Instructions to follow:
No pictures go into the copy. Write out exactly the lines below from the one containing "Source code" through the one containing "Perangkat lunak ditulis".

___ Material shown

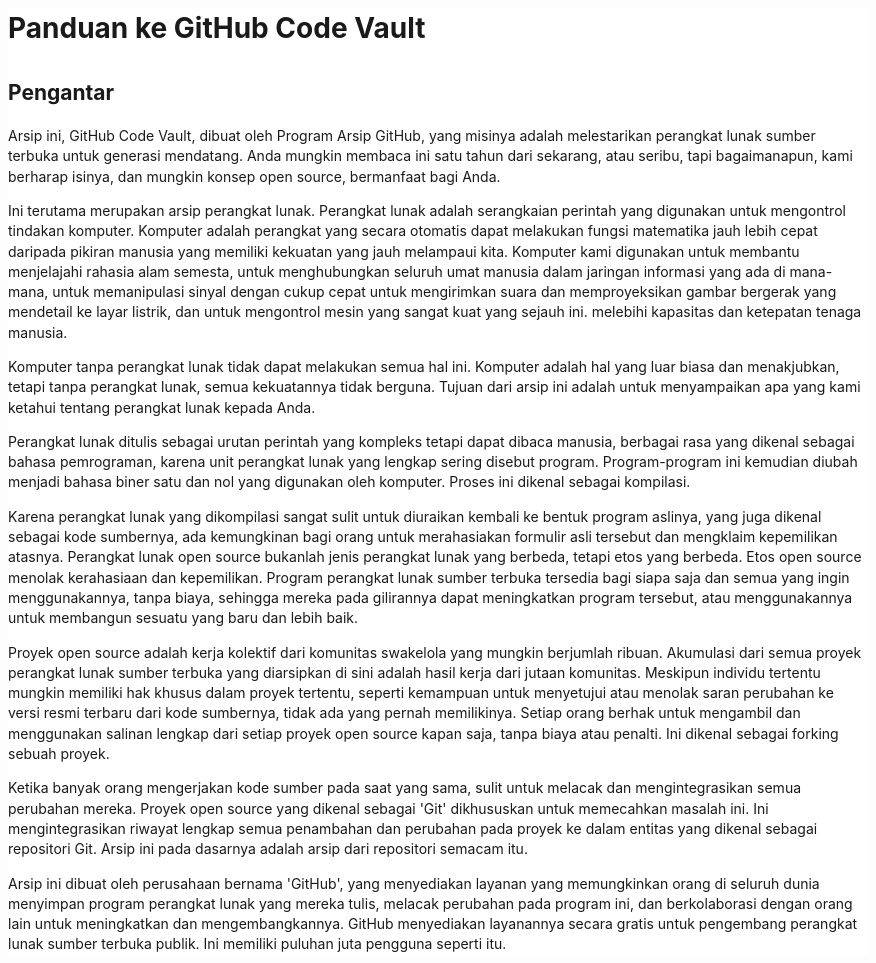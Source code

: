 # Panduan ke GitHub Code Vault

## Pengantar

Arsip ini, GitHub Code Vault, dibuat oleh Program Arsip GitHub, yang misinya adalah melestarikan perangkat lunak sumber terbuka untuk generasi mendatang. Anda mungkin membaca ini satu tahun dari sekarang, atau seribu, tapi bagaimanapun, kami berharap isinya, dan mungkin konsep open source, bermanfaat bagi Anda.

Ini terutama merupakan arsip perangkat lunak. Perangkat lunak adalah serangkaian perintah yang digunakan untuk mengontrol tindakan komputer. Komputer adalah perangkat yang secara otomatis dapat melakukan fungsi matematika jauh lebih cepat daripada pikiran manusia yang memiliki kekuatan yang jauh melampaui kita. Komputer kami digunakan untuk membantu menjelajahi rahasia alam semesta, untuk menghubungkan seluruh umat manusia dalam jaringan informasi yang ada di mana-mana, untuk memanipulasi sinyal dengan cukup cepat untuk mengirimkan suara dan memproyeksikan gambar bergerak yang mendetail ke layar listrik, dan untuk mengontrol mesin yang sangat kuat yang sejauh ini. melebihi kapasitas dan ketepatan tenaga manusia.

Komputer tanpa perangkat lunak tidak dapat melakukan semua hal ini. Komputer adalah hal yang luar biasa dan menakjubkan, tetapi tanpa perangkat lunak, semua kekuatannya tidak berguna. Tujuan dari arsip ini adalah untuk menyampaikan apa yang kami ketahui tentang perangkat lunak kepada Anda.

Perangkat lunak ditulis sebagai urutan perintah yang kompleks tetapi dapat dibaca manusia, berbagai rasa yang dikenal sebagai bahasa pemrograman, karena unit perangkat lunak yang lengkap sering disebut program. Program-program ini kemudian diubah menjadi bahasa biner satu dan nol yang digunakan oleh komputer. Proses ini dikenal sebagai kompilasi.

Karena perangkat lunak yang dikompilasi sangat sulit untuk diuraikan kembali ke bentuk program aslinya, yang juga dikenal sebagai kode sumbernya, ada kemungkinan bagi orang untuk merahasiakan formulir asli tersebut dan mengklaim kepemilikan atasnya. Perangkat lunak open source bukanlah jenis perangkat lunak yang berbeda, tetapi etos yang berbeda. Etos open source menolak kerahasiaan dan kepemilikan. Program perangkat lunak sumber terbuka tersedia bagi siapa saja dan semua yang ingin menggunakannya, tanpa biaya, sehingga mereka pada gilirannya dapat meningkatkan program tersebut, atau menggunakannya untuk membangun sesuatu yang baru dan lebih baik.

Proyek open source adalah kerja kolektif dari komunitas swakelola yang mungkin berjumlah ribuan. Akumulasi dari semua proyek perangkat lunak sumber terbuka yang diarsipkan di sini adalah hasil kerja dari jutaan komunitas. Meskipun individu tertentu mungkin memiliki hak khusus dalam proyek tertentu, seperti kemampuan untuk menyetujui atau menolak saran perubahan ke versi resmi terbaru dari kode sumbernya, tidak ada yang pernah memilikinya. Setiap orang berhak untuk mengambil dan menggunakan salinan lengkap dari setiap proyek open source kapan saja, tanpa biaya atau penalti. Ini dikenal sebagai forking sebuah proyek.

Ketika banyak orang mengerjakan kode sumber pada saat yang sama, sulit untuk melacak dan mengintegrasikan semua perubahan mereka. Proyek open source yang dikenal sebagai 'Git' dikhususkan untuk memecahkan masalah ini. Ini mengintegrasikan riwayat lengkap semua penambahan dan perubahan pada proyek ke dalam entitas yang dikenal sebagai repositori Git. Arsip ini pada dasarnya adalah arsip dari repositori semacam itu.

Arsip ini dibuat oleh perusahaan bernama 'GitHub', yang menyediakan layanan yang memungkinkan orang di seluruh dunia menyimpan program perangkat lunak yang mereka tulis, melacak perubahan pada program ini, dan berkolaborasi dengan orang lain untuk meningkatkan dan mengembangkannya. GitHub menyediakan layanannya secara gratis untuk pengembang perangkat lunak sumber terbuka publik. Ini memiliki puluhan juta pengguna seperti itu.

______
___ Material shown

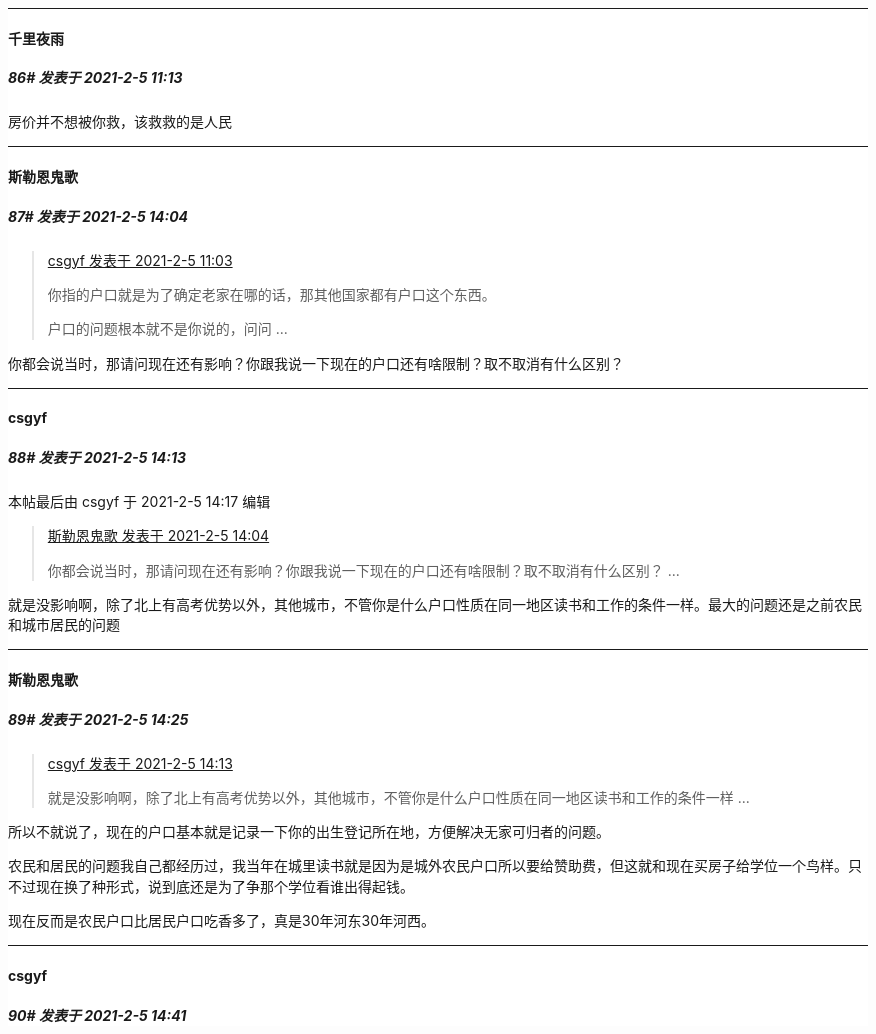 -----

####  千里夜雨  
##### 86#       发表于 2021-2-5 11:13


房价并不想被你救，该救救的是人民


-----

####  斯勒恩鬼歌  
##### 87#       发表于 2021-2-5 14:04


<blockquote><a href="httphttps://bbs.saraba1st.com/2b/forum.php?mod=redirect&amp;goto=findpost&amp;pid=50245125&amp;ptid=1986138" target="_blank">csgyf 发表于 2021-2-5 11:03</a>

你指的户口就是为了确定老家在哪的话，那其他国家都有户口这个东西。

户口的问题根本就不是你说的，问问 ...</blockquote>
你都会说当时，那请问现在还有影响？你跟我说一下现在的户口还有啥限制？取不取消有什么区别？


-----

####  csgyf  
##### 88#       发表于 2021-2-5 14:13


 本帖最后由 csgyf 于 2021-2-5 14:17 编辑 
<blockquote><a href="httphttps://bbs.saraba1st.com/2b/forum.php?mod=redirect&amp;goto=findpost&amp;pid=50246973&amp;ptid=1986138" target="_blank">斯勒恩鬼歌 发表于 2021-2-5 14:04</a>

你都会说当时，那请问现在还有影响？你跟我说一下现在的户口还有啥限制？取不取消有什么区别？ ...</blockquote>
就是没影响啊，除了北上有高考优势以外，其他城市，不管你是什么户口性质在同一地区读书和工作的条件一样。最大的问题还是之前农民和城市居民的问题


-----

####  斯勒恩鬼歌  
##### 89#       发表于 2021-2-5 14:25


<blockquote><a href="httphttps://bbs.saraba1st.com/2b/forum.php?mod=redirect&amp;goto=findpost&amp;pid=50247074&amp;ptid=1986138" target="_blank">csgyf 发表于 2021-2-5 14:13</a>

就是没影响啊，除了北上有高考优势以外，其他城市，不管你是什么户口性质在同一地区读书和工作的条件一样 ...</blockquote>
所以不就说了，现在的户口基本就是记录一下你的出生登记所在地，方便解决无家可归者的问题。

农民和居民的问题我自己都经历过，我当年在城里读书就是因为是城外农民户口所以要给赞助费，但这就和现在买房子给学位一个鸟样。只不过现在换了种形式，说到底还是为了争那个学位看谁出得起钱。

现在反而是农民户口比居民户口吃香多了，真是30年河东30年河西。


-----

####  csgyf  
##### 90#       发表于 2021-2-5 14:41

______

Response to this exercise:
Source code

: # Panduan ke GitHub Code Vault

## Pengantar

Arsip ini, GitHub Code Vault, dibuat oleh Program Arsip GitHub, yang misinya adalah melestarikan perangkat lunak sumber terbuka untuk generasi mendatang. Anda mungkin membaca ini satu tahun dari sekarang, atau seribu, tapi bagaimanapun, kami berharap isinya, dan mungkin konsep open source, bermanfaat bagi Anda.

Ini terutama merupakan arsip perangkat lunak. Perangkat lunak adalah serangkaian perintah yang digunakan untuk mengontrol tindakan komputer. Komputer adalah perangkat yang secara otomatis dapat melakukan fungsi matematika jauh lebih cepat daripada pikiran manusia yang memiliki kekuatan yang jauh melampaui kita. Komputer kami digunakan untuk membantu menjelajahi rahasia alam semesta, untuk menghubungkan seluruh umat manusia dalam jaringan informasi yang ada di mana-mana, untuk memanipulasi sinyal dengan cukup cepat untuk mengirimkan suara dan memproyeksikan gambar bergerak yang mendetail ke layar listrik, dan untuk mengontrol mesin yang sangat kuat yang sejauh ini. melebihi kapasitas dan ketepatan tenaga manusia.

Komputer tanpa perangkat lunak tidak dapat melakukan semua hal ini. Komputer adalah hal yang luar biasa dan menakjubkan, tetapi tanpa perangkat lunak, semua kekuatannya tidak berguna. Tujuan dari arsip ini adalah untuk menyampaikan apa yang kami ketahui tentang perangkat lunak kepada Anda.

Perangkat lunak ditulis sebagai urutan perintah yang kompleks tetapi dapat dibaca manusia, berbagai rasa yang dikenal sebagai bahasa pemrograman, karena unit perangkat lunak yang lengkap sering disebut program. Program-program ini kemudian diubah menjadi bahasa biner satu dan nol yang digunakan oleh komputer. Proses ini dikenal sebagai kompilasi.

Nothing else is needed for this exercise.